(WHAT THE TASK ASKS): Your response should consist solely of the lines from the one containing "photography doesn't cost—it" through the final line of the entries, repeated exactly.

Collection entries:

_ _ _ _

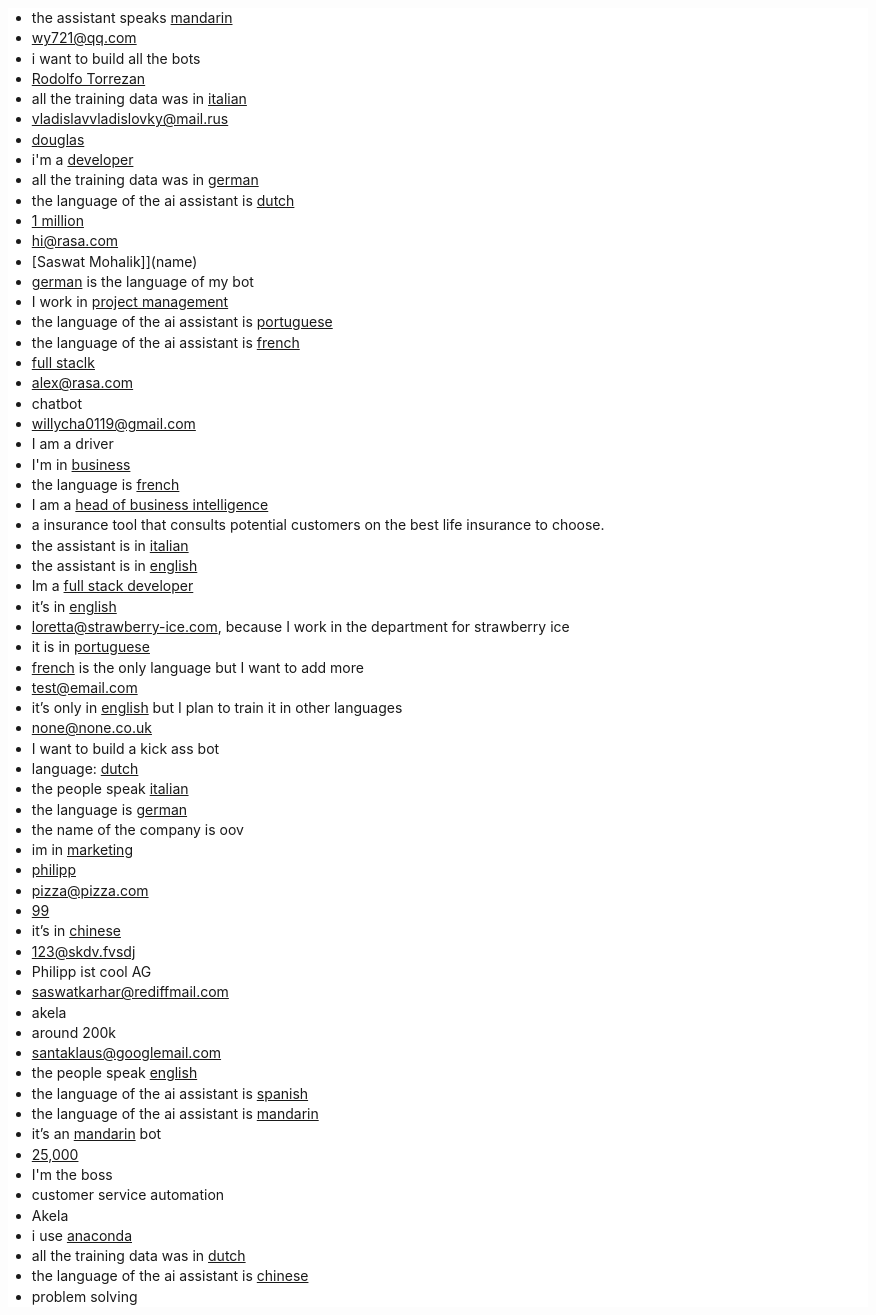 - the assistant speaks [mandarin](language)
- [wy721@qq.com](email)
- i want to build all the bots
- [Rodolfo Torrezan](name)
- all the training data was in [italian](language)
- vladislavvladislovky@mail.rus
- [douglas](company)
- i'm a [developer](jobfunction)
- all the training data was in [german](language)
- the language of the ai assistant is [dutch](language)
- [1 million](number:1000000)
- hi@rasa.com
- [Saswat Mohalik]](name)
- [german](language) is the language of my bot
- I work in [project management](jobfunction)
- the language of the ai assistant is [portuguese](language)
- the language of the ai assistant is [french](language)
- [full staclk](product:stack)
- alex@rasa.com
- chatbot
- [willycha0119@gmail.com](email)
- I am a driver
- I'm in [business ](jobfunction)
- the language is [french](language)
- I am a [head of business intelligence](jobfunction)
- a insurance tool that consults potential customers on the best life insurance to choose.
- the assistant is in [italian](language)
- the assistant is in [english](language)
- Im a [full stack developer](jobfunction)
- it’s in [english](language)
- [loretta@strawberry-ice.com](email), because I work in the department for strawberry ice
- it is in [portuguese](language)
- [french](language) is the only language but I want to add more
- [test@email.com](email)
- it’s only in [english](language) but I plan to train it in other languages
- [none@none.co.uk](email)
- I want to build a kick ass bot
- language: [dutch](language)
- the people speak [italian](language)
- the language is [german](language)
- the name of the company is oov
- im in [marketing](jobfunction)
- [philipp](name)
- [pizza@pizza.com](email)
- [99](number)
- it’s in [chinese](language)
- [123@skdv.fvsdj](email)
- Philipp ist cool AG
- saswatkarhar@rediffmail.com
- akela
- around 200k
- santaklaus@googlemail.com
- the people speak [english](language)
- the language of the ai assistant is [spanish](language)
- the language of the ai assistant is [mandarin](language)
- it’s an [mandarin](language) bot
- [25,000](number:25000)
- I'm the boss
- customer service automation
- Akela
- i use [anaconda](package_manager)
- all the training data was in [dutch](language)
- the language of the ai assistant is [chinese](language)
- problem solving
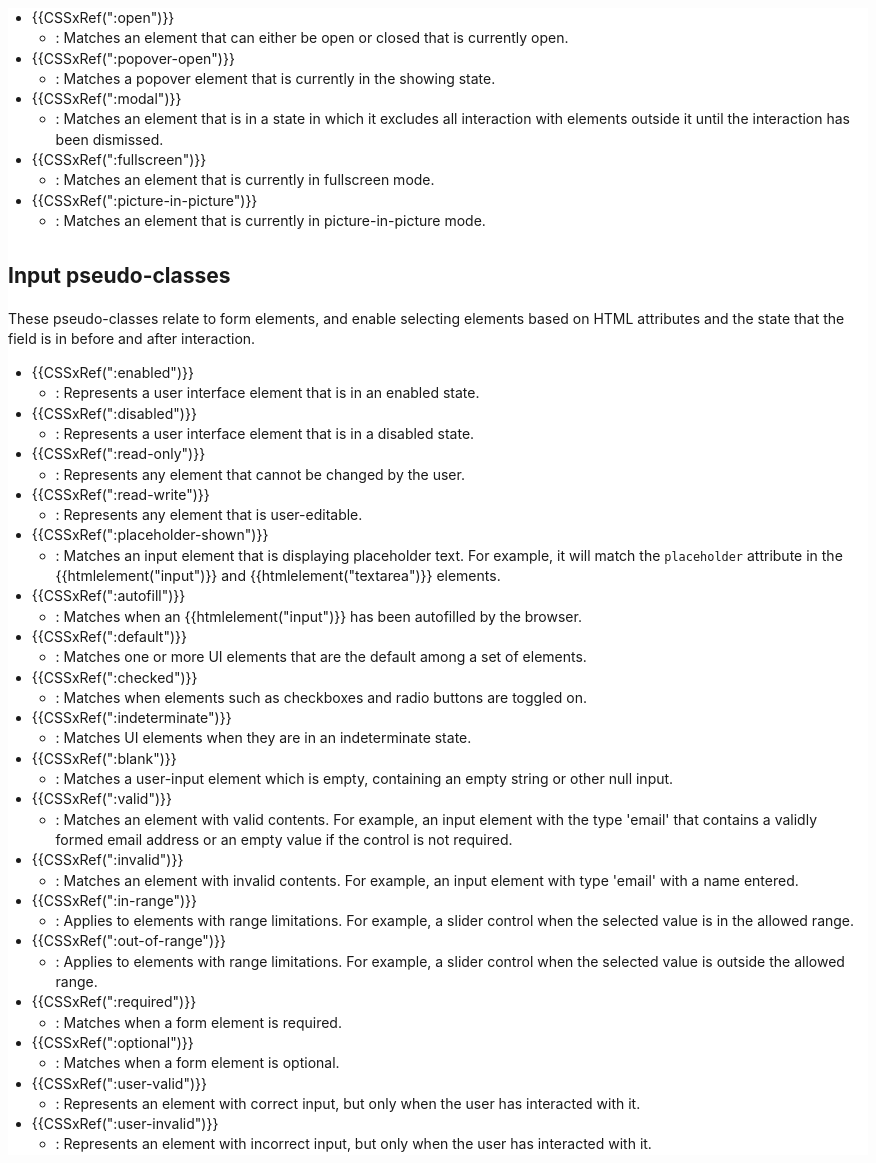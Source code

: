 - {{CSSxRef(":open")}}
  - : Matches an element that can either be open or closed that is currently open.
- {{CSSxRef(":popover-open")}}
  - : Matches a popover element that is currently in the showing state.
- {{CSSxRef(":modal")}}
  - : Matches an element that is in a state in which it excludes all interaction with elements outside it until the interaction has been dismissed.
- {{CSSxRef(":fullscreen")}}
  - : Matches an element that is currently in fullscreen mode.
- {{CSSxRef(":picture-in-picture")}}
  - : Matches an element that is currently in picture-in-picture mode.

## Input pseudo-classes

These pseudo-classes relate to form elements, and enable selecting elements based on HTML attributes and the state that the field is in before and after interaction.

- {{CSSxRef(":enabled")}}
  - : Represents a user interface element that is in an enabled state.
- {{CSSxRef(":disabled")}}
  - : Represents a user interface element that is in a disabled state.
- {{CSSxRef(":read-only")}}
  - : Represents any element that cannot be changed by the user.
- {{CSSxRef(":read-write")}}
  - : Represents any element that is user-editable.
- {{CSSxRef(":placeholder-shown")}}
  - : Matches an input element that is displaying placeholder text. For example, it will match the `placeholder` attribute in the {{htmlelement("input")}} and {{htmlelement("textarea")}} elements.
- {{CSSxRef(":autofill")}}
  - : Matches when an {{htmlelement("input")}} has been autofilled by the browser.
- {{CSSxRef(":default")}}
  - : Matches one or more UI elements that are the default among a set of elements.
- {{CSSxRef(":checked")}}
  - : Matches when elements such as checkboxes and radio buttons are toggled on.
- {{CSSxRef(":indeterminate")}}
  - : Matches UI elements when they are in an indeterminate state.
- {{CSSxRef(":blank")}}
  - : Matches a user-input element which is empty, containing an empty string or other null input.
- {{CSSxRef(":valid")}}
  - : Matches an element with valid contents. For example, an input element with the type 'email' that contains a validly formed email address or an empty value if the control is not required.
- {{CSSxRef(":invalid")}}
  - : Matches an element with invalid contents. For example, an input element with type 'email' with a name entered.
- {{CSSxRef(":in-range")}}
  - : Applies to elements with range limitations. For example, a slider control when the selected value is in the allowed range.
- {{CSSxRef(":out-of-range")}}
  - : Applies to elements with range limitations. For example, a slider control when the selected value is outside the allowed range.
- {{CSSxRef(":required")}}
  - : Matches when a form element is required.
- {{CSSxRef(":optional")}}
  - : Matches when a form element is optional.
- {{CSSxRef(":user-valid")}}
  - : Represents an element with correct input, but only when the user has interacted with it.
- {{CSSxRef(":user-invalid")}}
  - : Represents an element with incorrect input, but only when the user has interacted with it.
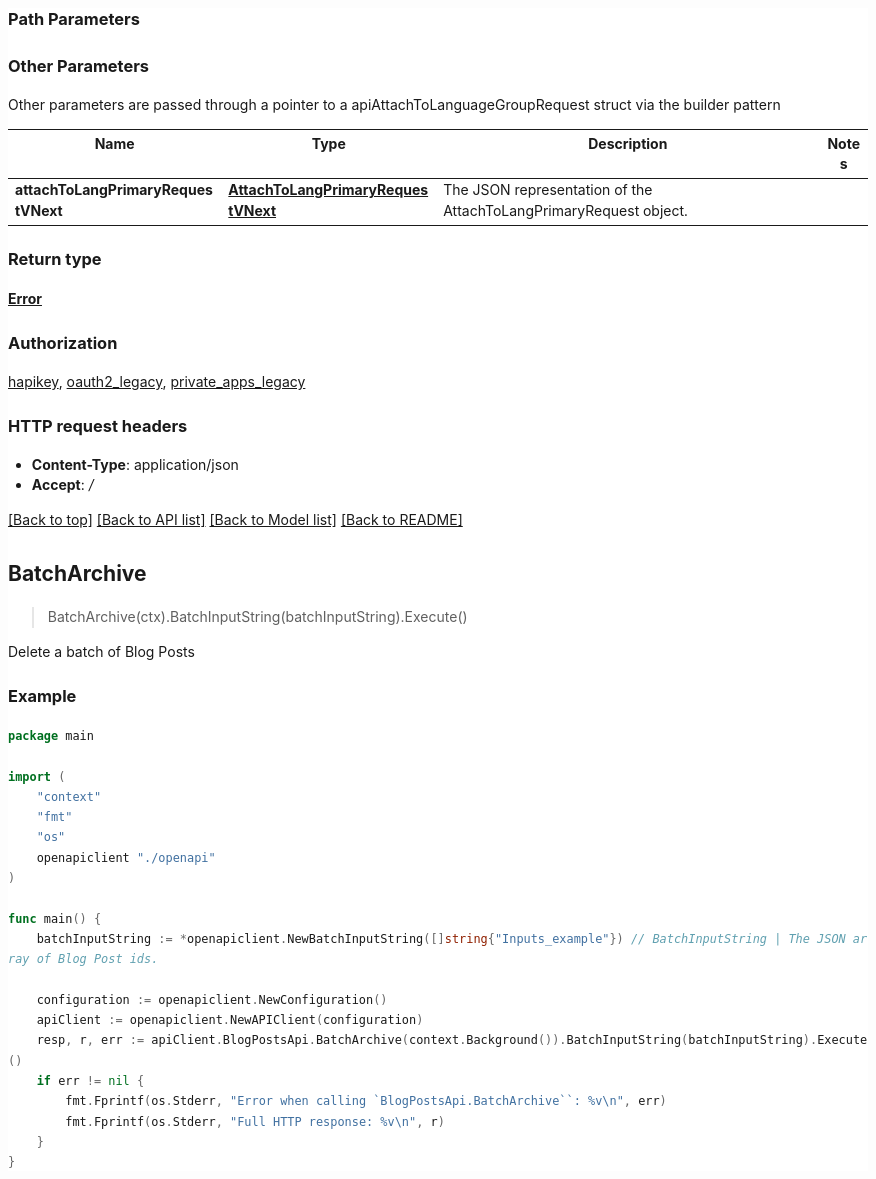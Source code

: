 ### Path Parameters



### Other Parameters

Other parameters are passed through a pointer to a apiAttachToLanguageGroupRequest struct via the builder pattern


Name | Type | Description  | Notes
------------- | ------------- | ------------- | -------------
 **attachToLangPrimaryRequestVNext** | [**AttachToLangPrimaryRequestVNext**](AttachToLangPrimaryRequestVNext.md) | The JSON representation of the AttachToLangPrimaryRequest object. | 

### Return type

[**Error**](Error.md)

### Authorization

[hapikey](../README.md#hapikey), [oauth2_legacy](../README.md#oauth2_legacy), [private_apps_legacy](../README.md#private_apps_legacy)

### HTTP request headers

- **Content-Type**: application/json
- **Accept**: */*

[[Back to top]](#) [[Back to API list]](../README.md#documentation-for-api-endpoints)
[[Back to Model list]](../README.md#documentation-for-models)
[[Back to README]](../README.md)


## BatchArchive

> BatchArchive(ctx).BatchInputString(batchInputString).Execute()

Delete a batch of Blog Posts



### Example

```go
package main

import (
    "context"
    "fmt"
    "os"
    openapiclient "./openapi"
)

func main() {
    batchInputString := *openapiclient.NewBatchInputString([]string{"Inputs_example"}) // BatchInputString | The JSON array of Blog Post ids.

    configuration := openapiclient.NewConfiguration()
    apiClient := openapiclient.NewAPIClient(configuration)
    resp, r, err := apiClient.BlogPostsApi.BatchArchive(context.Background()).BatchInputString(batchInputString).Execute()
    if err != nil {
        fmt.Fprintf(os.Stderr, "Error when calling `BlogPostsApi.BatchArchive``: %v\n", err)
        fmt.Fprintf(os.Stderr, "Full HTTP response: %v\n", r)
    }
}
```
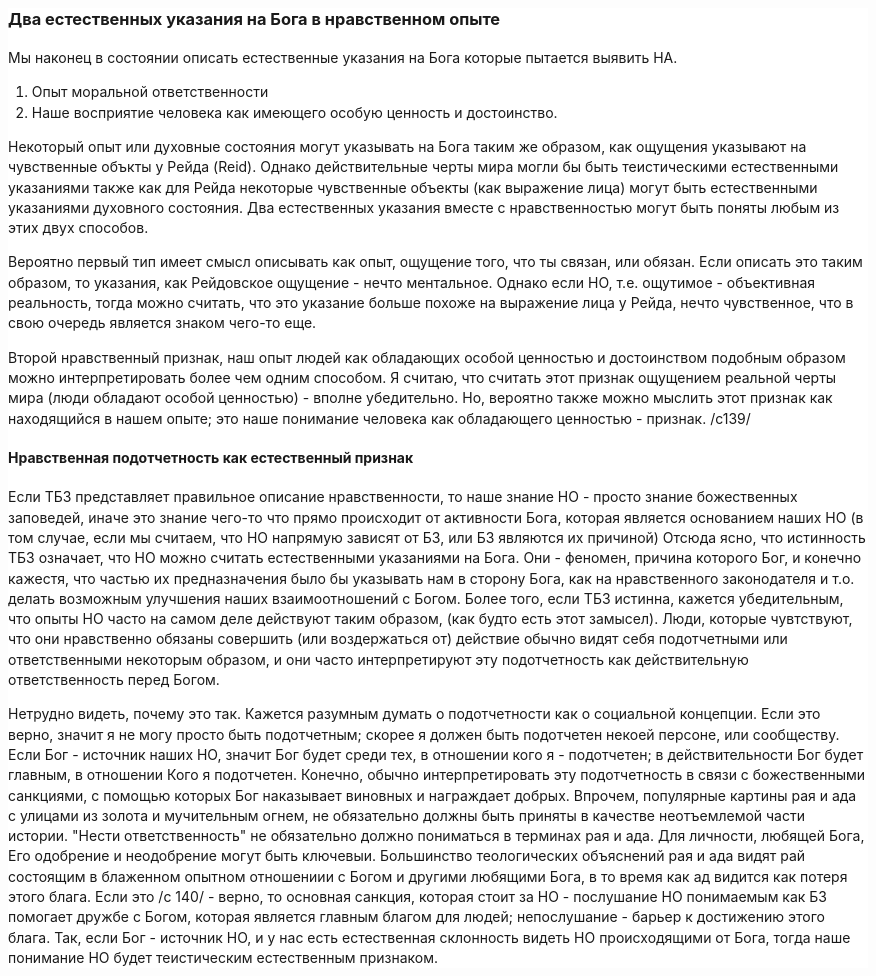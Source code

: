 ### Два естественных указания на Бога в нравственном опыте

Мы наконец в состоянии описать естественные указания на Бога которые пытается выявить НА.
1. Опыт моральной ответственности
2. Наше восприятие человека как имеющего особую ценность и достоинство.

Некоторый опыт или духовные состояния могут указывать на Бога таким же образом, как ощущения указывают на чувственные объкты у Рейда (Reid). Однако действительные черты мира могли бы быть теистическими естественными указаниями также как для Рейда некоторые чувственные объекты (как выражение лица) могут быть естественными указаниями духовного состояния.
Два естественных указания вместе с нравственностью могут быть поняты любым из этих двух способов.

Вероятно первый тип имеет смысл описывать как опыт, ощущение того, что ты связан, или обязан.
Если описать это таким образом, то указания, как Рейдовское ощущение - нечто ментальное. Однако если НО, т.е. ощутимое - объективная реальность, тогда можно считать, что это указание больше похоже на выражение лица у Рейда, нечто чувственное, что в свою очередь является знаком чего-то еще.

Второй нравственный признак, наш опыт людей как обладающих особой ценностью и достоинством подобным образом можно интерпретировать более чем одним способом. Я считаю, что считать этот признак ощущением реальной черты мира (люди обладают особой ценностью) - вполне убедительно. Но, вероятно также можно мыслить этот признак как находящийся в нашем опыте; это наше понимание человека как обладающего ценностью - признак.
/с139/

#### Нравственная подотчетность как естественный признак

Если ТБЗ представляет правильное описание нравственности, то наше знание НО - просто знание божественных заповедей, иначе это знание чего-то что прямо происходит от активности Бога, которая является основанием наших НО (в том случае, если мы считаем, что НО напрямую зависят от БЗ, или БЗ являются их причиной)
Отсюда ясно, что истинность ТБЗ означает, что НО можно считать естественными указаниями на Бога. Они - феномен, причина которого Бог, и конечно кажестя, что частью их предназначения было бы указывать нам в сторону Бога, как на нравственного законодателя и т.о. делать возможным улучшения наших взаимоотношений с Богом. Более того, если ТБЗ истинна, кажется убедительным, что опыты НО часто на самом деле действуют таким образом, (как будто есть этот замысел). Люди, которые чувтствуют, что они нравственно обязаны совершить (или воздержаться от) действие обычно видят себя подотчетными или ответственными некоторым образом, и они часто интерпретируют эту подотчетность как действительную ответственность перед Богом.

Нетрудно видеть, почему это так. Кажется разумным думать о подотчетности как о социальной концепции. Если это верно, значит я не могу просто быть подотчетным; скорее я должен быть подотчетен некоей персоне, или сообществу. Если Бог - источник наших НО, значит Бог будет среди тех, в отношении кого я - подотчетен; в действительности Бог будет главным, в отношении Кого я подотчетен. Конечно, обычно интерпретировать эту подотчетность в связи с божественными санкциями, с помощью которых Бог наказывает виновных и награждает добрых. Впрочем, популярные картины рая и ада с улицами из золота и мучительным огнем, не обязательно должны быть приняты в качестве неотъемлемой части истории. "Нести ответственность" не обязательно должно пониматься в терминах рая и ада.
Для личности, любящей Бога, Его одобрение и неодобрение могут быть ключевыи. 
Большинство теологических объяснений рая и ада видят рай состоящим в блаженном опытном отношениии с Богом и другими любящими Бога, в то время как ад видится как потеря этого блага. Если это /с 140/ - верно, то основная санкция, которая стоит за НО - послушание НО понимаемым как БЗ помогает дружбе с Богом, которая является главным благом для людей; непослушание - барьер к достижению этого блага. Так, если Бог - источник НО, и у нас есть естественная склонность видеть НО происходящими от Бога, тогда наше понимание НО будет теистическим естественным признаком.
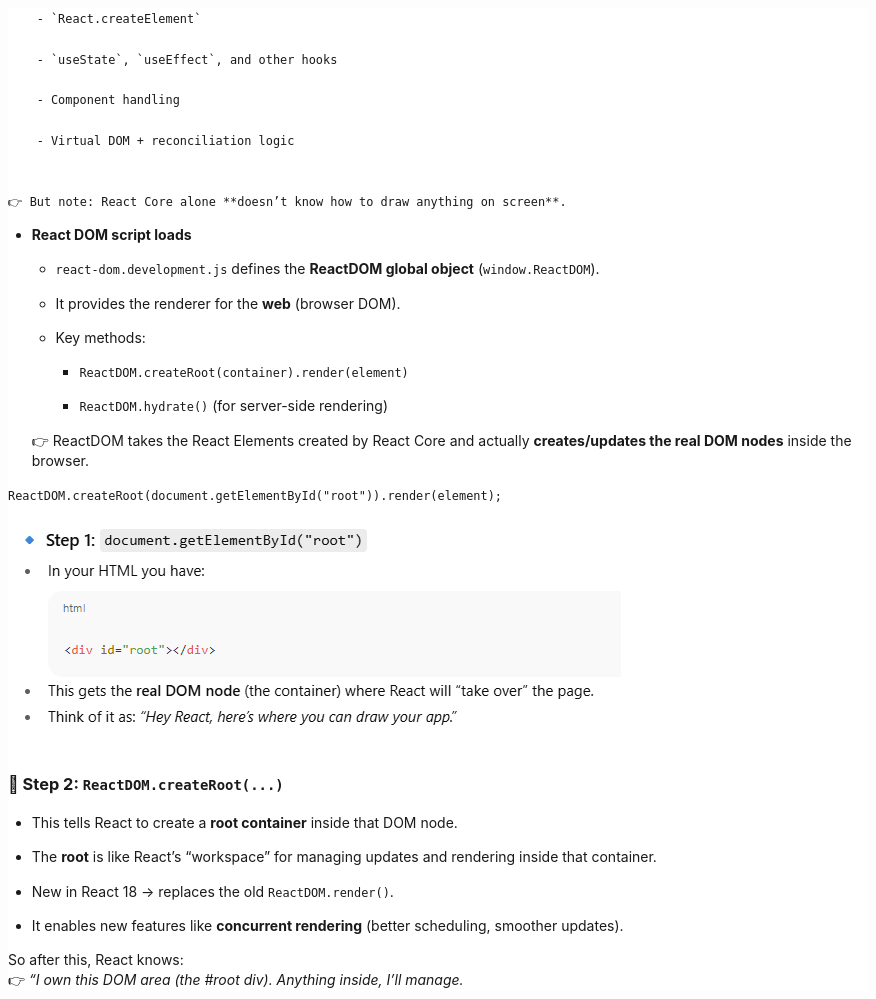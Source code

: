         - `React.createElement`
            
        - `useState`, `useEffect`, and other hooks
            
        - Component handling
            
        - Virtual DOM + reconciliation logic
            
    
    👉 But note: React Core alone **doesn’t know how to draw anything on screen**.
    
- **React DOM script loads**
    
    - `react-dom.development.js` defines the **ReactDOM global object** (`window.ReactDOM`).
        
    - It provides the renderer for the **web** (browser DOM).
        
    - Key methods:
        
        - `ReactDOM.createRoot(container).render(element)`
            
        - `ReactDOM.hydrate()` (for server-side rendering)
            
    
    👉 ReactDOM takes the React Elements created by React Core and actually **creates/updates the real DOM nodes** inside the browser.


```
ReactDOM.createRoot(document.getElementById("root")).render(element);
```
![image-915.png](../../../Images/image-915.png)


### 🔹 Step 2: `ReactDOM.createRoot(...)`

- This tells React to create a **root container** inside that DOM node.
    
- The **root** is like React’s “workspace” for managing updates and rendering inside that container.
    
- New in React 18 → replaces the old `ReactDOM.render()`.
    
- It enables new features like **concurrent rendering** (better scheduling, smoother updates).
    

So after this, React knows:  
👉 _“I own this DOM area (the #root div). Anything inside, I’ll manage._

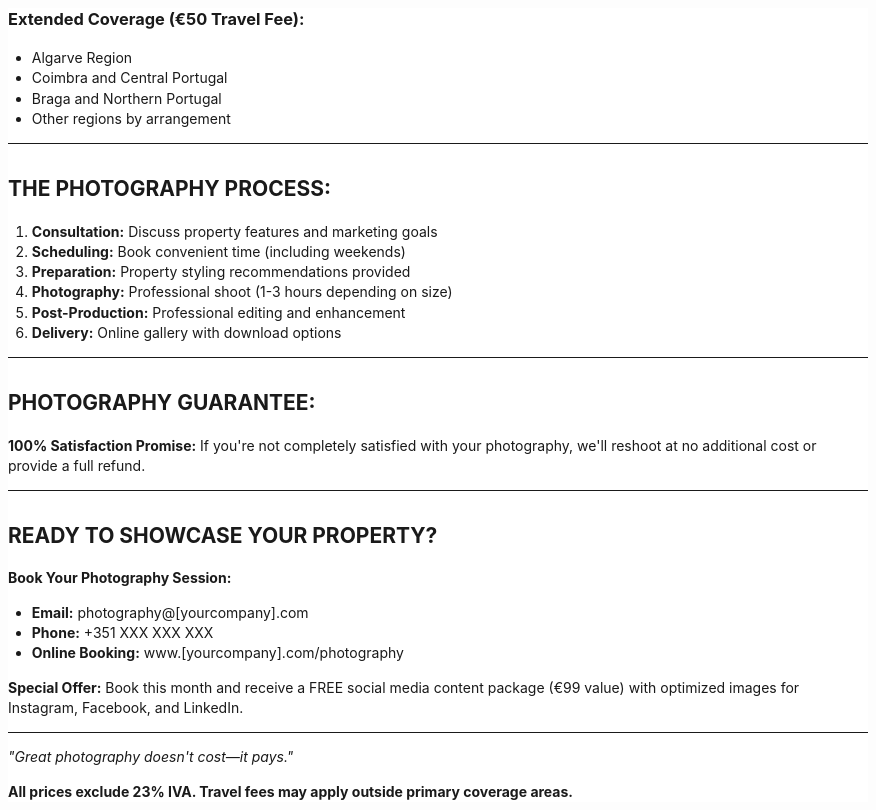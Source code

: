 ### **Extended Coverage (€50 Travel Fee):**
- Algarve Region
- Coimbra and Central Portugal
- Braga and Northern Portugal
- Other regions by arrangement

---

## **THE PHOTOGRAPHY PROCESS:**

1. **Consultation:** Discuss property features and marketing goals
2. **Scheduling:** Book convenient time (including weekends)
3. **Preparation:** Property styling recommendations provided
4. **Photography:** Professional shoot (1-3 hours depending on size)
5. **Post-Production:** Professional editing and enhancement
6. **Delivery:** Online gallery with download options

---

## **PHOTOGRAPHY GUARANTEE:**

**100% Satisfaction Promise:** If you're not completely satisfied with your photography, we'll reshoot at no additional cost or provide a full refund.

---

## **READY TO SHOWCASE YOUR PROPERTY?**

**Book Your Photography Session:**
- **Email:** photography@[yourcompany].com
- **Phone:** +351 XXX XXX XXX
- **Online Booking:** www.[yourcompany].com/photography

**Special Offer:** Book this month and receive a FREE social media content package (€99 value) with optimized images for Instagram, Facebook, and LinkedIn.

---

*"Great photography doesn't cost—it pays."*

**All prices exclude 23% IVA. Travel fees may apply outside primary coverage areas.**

_ _ _ _

(RESPONSE):
*"Great photography doesn't cost—it pays."*

**All prices exclude 23% IVA. Travel fees may apply outside primary coverage areas.**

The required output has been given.